Stanford scholars are striving to help heal these wounds from yesteryear. Helping old enemies better understand each other today is the aim of the Divided Memories and Reconciliation project, a multi-year comparative study of the formation of historical memory regarding the wartime period in countries such as China, Japan, South Korea, Taiwan and the United States.

Left unattended, misguided wartime narratives may exacerbate current disputes to the point of armed conflict, said Daniel Sneider, associate director of research at Stanford's Shorenstein Asia-Pacific Research Center. He leads the Divided Memories project along with Gi-Wook Shin, a Stanford sociology professor and the Shorenstein center director.

Sneider points out the critical importance of textbooks and what is taught in schools – especially given the rise of nationalism among youth in China, Japan, Taiwan and South Korea.

"Dialogue among youth of the different nations is needed, along with an appreciation for the diversity of views and the complexity of history," he said.

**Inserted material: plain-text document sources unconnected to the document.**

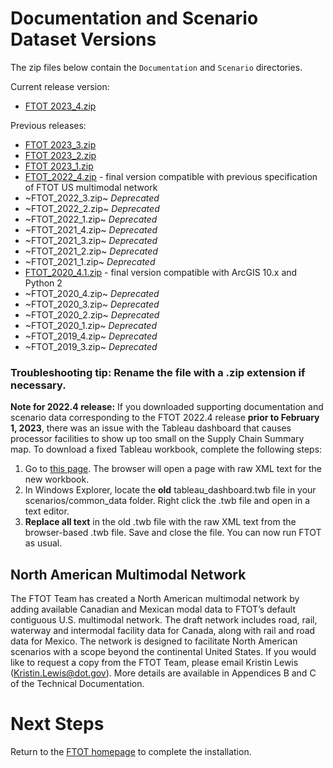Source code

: # Documentation and Scenario Dataset Versions

The zip files below contain the `Documentation` and `Scenario` directories.

Current release version:
- [FTOT 2023_4.zip](https://www.volpe.dot.gov/our-work/FTOT/FTOT_2023_4.zip)

Previous releases:
- [FTOT 2023_3.zip](https://www.volpe.dot.gov/our-work/FTOT/FTOT_2023_3.zip)
- [FTOT 2023_2.zip](https://www.volpe.dot.gov/our-work/FTOT/FTOT_2023_2.zip)
- [FTOT 2023_1.zip](https://www.volpe.dot.gov/our-work/FTOT/FTOT_2023_1.zip)
- [FTOT_2022_4.zip](https://www.volpe.dot.gov/our-work/FTOT/FTOT_2022_4.zip) - final version compatible with previous specification of FTOT US multimodal network
- ~FTOT_2022_3.zip~ _Deprecated_
- ~FTOT_2022_2.zip~ _Deprecated_
- ~FTOT_2022_1.zip~ _Deprecated_
- ~FTOT_2021_4.zip~ _Deprecated_
- ~FTOT_2021_3.zip~ _Deprecated_
- ~FTOT_2021_2.zip~ _Deprecated_
- ~FTOT_2021_1.zip~ _Deprecated_
- [FTOT_2020_4.1.zip](https://www.volpe.dot.gov/our-work/FTOT/FTOT_2020_4_1.zip) - final version compatible with ArcGIS 10.x and Python 2
- ~FTOT_2020_4.zip~ _Deprecated_
- ~FTOT_2020_3.zip~ _Deprecated_
- ~FTOT_2020_2.zip~ _Deprecated_
- ~FTOT_2020_1.zip~ _Deprecated_
- ~FTOT_2019_4.zip~ _Deprecated_
- ~FTOT_2019_3.zip~ _Deprecated_

### Troubleshooting tip: Rename the file with a .zip extension if necessary. 

**Note for 2022.4 release:** If you downloaded supporting documentation and scenario data corresponding to the FTOT 2022.4 release **prior to February 1, 2023**, there was an issue with the Tableau dashboard that causes processor facilities to show up too small on the Supply Chain Summary map. To download a fixed Tableau workbook, complete the following steps:
1. Go to [this page](https://www.volpe.dot.gov/our-work/FTOT/tableau_dashboard.twb). The browser will open a page with raw XML text for the new workbook.
2. In Windows Explorer, locate the **old** tableau_dashboard.twb file in your scenarios/common_data folder. Right click the .twb file and open in a text editor.
3. **Replace all text** in the old .twb file with the raw XML text from the browser-based .twb file. Save and close the file.
You can now run FTOT as usual.

## North American Multimodal Network
The FTOT Team has created a North American multimodal network by adding available Canadian and Mexican modal data to FTOT’s default contiguous U.S. multimodal network. The draft network includes road, rail, waterway and intermodal facility data for Canada, along with rail and road data for Mexico. The network is designed to facilitate North American scenarios with a scope beyond the continental United States. If you would like to request a copy from the FTOT Team, please email Kristin Lewis (<Kristin.Lewis@dot.gov>). More details are available in Appendices B and C of the Technical Documentation.

# Next Steps
Return to the [FTOT homepage](https://volpeusdot.github.io/FTOT-Public) to complete the installation.
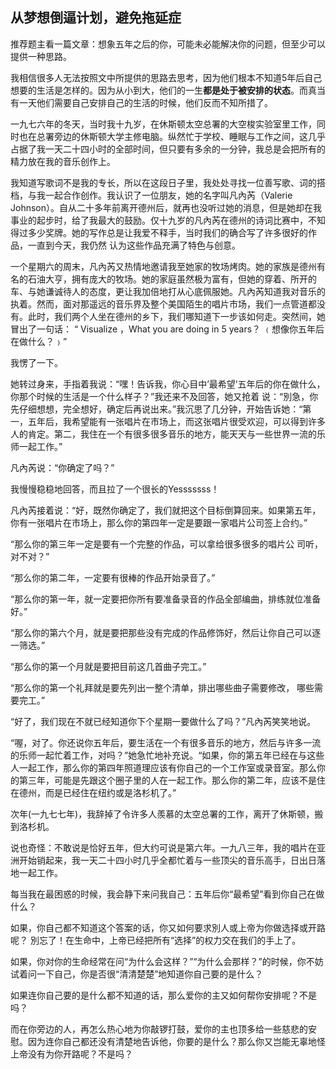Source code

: ## 从梦想倒逼计划，避免拖延症

推荐题主看一篇文章：想象五年之后的你，可能未必能解决你的问题，但至少可以提供一种思路。

我相信很多人无法按照文中所提供的思路去思考，因为他们根本不知道5年后自己想要的生活是怎样的。因为从小到大，他们的一生**都是处于被安排的状态**。而真当有一天他们需要自己安排自己的生活的时候，他们反而不知所措了。

一九七六年的冬天，当时我十九岁，在休斯顿太空总署的大空梭实验室里工作，同时也在总署旁边的休斯顿大学主修电脑。纵然忙于学校、睡眠与工作之间，这几乎占据了我一天二十四小时的全部时间，但只要有多余的一分钟，我总是会把所有的精力放在我的音乐创作上。 

我知道写歌词不是我的专长，所以在这段日子里，我处处寻找一位善写歌、词的搭档，与我一起合作创作。我认识了一位朋友，她的名字叫凡內芮（Valerie Johnson）。自从二十多年前离开德州后，就再也没听过她的消息，但是她却在我事业的起步时，给了我最大的鼓励。仅十九岁的凡內芮在德州的诗词比赛中，不知得过多少奖牌。她的写作总是让我爱不释手，当时我们的确合写了许多很好的作品，一直到今天，我仍然 认为这些作品充满了特色与创意。 

一个星期六的周末，凡內芮又热情地邀请我至她家的牧场烤肉。她的家族是德州有名的石油大亨，拥有庞大的牧场。她的家庭虽然极为富有，但她的穿着、所开的车、与她谦诚待人的态度，更让我加倍地打从心底佩服她。凡內芮知道我对音乐的执着。然而，面对那遥远的音乐界及整个美国陌生的唱片市场，我们一点管道都没有。此时，我们两个人坐在德州的乡下，我们哪知道下一步该如何走。突然间，她冒出了一句话： 
“ Visualize ，What you are doing in 5 years？ ﹙想像你五年后在做什么？﹚” 

我愣了一下。 

她转过身来，手指着我说：“嘿！告诉我，你心目中’最希望’五年后的你在做什么，你那个时候的生活是一个什么样子？”我还来不及回答，她又抢着 说：“別急，你先仔细想想，完全想好，确定后再说出来。”我沉思了几分钟，开始告诉她：“第一，五年后，我希望能有一张唱片在市场上，而这张唱片很受欢迎，可以得到许多人的肯定。第二，我住在一个有很多很多音乐的地方，能天天与一些世界一流的乐师一起工作。”

凡內芮说：“你确定了吗？” 

我慢慢稳稳地回答，而且拉了一个很长的Yesssssss！ 

凡內芮接着说：“好，既然你确定了，我们就把这个目标倒算回来。如果第五年，你有一张唱片在市场上，那么你的第四年一定是要跟一家唱片公司签上合约。” 

“那么你的第三年一定是要有一个完整的作品，可以拿给很多很多的唱片公 司听，对不对？” 

“那么你的第二年，一定要有很棒的作品开始录音了。” 

“那么你的第一年，就一定要把你所有要准备录音的作品全部编曲，排练就位准备好。” 

“那么你的第六个月，就是要把那些没有完成的作品修饰好，然后让你自己可以逐一筛选。” 

“那么你的第一个月就是要把目前这几首曲子完工。” 

“那么你的第一个礼拜就是要先列出一整个清单，排出哪些曲子需要修改， 哪些需要完工。” 

“好了，我们现在不就已经知道你下个星期一要做什么了吗？”凡內芮笑笑地说。 

“喔，对了。你还说你五年后，要生活在一个有很多音乐的地方，然后与许多一流的乐师一起忙着工作，对吗？”她急忙地补充说。“如果，你的第五年已经在与这些人一起工作，那么你的第四年照道理应该有你自己的一个工作室或录音室。那么你的第三年，可能是先跟这个圈子里的人在一起工作。那么你的第二年，应该不是住在德州，而是已经住在纽约或是洛杉机了。” 

次年(一九七七年)，我辞掉了令许多人羨慕的太空总署的工作，离开了休斯顿，搬到洛杉机。 

说也奇怪：不敢说是恰好五年，但大约可说是第六年。一九八三年，我的唱片在亚洲开始销起来，我一天二十四小时几乎全都忙着与一些顶尖的音乐高手，日出日落地一起工作。 

每当我在最困惑的时候，我会静下来问我自己：五年后你“最希望”看到你自己在做什么？ 

如果，你自己都不知道这个答案的话，你又如何要求別人或上帝为你做选择或开路呢？ 別忘了！在生命中，上帝已经把所有“选择”的权力交在我们的手上了。 

如果，你对你的生命经常在问“为什么会这样？”“为什么会那样？”的时候，你不妨试着问一下自己，你是否很“清清楚楚”地知道你自己要的是什么？ 

如果连你自己要的是什么都不知道的话，那么爱你的主又如何帮你安排呢？不是吗？ 

而在你旁边的人，再怎么热心地为你敲锣打鼓，爱你的主也顶多给一些慈悲的安慰。因为连你自己都还没有清楚地告诉他，你要的是什么？那么你又岂能无辜地怪上帝没有为你开路呢？不是吗？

Shin said, "Each nation in northeast Asia and even the U.S. has selective or divided memories of the past, and does not really understand the views of the other side."

Education and history

Launched in 2006, the Divided Memories project has published research findings, issued recommendations and convened conferences. In the early days, the researchers examined high school history textbooks in China, Japan, Korea, Taiwan and America.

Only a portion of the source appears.